Data Science and AI Workshops
The DSVM team has run several large training workshops (>100 attendees) for data scientists and AI developers. Rather than asking users to install software on their laptops, we gave each attendee a login to an Ubuntu DSVM with all training material and datasets pre-loaded and configured. All content was provided as Jupyter notebooks, and attendees were able to run the notebooks through JupyterHub. Attendees needed only a laptop and a web browser to access the training material. We found this approach to be simple to follow for attendees. It ensured that everyone used the same set of tools and gave everyone the opportunity to run code on a high-performance GPU. The workshops were extremely successful and had a very high rate of completion. Here we share details of setting up a workshop and some common pitfalls to avoid. See our blog post for additional information.
To set up a workshop:
Prepare the training material and datasets on a single Ubuntu DSVM. Code should be Jupyter notebooks, as attendees will log in to the VMs through JupyterHub. JupyterHub also provides a terminal through the browser (choose New -> Terminal in the top-right corner). This can be used to run docker, nvidia-smi, and other tools.
Put the material in a location that it can be transferred to the attendee VMs. We recommend putting everything in a single tar.gz file, uploading it to a container in blob storage, and generating a URL for the file. If you want to keep the container private, you can generate a SAS URL.
Create a script to run on each attendee VM to set up the training material and create usernames and passwords. See this example which downloads data, installs pip packages, starts the DIGITS service, and performs other setup tasks. Any content that you want to be available for each user should be placed in /etc/skel, and any notebooks should go in /etc/skel/notebooks. Put this script in blob storage so it is available to run on each VM. Datasets should go in /data. Avoid putting material in /tmp, as that location is cleared when the VM is rebooted. Also avoid using /mnt, as that location is host-local storage and may be cleared if the VM migrates to a new host.
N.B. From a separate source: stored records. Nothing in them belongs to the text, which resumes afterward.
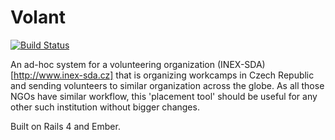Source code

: 
# Volant

[![Build Status](https://travis-ci.org/HakubJozak/volant.svg)](https://travis-ci.org/HakubJozak/volant.svg?branch=ember)

An ad-hoc system for a volunteering organization (INEX-SDA)[http://www.inex-sda.cz] that is organizing workcamps in Czech Republic and
sending volunteers to similar organization across the globe. As all those NGOs have similar workflow, this 'placement tool' should be useful
for any other such institution without bigger changes.

Built on Rails 4 and Ember.
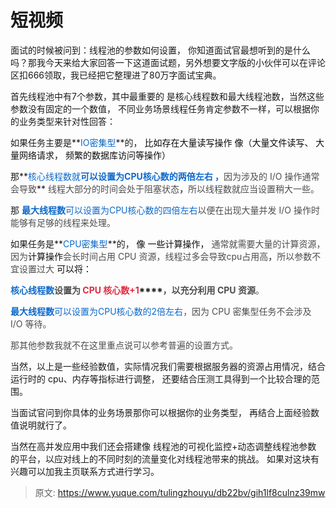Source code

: # 短视频

面试的时候被问到：线程池的参数如何设置， 你知道面试官最想听到的是什么吗？那我今天来给大家回答一下这道面试题，另外想要文字版的小伙伴可以在评论区扣666领取，我已经把它整理进了80万字面试宝典。

 

首先线程池中有7个参数，其中最重要的 是核心线程数和最大线程池数，当然这些参数没有固定的一个数值， 不同业务场景线程任务肯定参数不一样，可以根据你的业务类型来针对性回答：

 

如果任务主要是**<font style="color:#0C68CA;">IO密集型</font>**的， <font style="color:rgb(13, 13, 13);"> 比如存在大量读写操作 像（大量文件读写、   大量网络请求，   频繁的数据库访问等操作）</font>

那**<font style="color:#0C68CA;">核心线程数就</font>**<font style="color:#0C68CA;">可以设置为CPU核心数的两倍左右 ，</font>**<font style="color:rgb(77, 77, 77);">因为涉及的 I/O 操作通常会导致</font>** <font style="color:rgb(77, 77, 77);">线程大部分的时间会处于阻塞状态</font>**<font style="color:rgb(77, 77, 77);">，</font>**<font style="color:rgb(77, 77, 77);">所以线程数就应当设置稍大一些。</font>

那 **<font style="color:#0C68CA;">最大线程数</font>**<font style="color:#0C68CA;">可以设置为CPU核心数的四倍左右</font><font style="color:rgb(77, 77, 77);">以便在出现大量并发 I/O 操作时能够有足够的线程来处理。</font>

 

如果任务是**<font style="color:#0C68CA;">CPU密集型</font>**的， <font style="color:rgb(13, 13, 13);"> 像 一些计算操作， </font><font style="color:rgb(77, 77, 77);">通常就需要大量的计算资源，因为</font><font style="color:rgb(13, 13, 13);">计算操作</font><font style="color:rgb(77, 77, 77);">会长时间占用 CPU 资源，线程过多会导致cpu占用高</font><font style="color:rgb(13, 13, 13);">，</font><font style="color:rgb(77, 77, 77);">所以参数不宜设置过大 </font><font style="color:rgb(13, 13, 13);">可以将：</font>

<font style="color:rgb(13, 13, 13);"></font>

**<font style="color:#0C68CA;">核心线程数</font>****<font style="color:rgb(77, 77, 77);">设置为 </font>****<font style="color:#DF2A3F;">CPU 核心数+1</font>****<font style="color:rgb(77, 77, 77);">，以充分利用 CPU 资源</font>**<font style="color:rgb(77, 77, 77);">。</font>

**<font style="color:rgb(12, 104, 202);">最大线程数</font>**<font style="color:rgb(12, 104, 202);">可以设置为CPU核心数的2倍左右</font><font style="color:rgb(77, 77, 77);">，因为 CPU 密集型任务不会涉及 I/O 等待。</font>

<font style="color:rgb(77, 77, 77);"></font>

<font style="color:rgb(77, 77, 77);">那其他参数我就不在这里重点说可以参考普遍的设置方式。</font>



当然，以上是一些经验数值，实际情况我们需要根据服务器的资源占用情况，结合运行时的    cpu、内存等指标进行调整，  还要结合压测工具得到一个比较合理的范围。

当面试官问到你具体的业务场景那你可以根据你的业务类型， 再结合上面经验数值说明就行了。  

 当然在高并发应用中我们还会搭建像 线程池的可视化监控+动态调整线程池参数 的平台，以应对线上的不同时刻的流量变化对线程池带来的挑战。  如果对这块有兴趣可以加我主页联系方式进行学习。







> 原文: <https://www.yuque.com/tulingzhouyu/db22bv/gih1lf8culnz39mw>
Create a single attendee VM for testing. Use the multi-VM ARM template with extension and specify one VM and your setup script. We recommend ~5 attendees share a VM for deep learning code, though your mileage will vary considerably depending on the code attendees will run. We also recommend that you use NC6 or NC6v2 series with a single GPU. Using more than one GPU may result in throughput bottlenecks.
Log in to JupyterHub on the VM using one of the user accounts. Your training material should be available in the notebooks. Test it well. This is the same experience your users will have.
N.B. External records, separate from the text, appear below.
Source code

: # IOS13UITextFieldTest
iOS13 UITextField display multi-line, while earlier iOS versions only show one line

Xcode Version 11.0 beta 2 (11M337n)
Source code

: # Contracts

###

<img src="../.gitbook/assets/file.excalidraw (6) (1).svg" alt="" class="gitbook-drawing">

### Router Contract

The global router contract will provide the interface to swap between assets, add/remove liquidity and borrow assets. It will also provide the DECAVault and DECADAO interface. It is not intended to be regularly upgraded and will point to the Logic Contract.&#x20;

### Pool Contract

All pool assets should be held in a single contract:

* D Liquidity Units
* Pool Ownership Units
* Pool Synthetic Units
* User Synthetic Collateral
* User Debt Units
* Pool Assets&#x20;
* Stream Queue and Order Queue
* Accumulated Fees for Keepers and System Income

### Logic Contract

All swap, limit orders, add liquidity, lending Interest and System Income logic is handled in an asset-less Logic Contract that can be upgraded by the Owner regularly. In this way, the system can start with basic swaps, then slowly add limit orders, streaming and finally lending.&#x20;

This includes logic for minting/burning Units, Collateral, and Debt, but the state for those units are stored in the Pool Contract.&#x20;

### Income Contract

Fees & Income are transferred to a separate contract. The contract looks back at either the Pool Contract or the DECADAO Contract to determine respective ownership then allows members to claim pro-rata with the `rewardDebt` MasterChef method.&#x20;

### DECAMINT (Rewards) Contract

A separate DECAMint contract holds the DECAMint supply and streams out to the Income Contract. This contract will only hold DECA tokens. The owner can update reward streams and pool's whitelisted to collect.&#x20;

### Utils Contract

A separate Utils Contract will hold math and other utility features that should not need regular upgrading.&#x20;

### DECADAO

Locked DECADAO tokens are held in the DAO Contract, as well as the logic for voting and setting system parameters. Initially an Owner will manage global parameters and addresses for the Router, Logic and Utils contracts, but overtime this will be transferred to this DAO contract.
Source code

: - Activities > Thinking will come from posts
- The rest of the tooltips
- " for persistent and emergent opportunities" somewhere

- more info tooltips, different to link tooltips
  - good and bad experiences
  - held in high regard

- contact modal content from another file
Log in to JupyterHub on the VM using a second user (say, by using another browser or an incognito window) and try running the code while simultaneously running it with the first user. This will eliminate any issues with multiple users running the code in parallel. See the Memory Usage section below for common issues regarding GPU memory. The Microsoft Cognitive Toolkit will lock the GPU for exclusive access, preventing multiple users from using it, unless you edit your code as described in this GitHub issue and the documentation.
Use the same multi-VM ARM template with extension to create all VMs for the workshop. You can create the VMs ahead of time, then stop them until they're needed. The Azure CLI makes it easy to automate starting and stopping many VMs.
Memory Usage in Deep Learning Workshops
It is easy to run out of GPU memory when multiple users are using the same GPU. You can use the nvidia-smi command to determine how much GPU memory a single example uses and how much total GPU memory is available; this will tell you how many users can run the example in parallel. You can reduce memory usage by reducing the batch size or reducing the size of the network (e.g., by removing layers).
Once a Jupyter notebook is run, it will retain GPU memory until it is fully closed. If attendees will be running several notebooks, it is possible that the cumulative memory usage of all attendees on a VM across all running notebooks will exceed the GPU's total memory. The easiest way to avoid this is to have attendees completely close each notebook by choosing File -> Close and Halt when they're finished with it.
TensorFlow will allocate all GPU memory for a single session by default. You can limit this in your code. Here we limit a session to 10% of the total GPU memory, so ten attendees could simultaneously run an example.
gpu_options = tf.GPUOptions(per_process_gpu_memory_fraction=0.1) sess = tf.Session(config=tf.ConfigProto(gpu_options=gpu_options))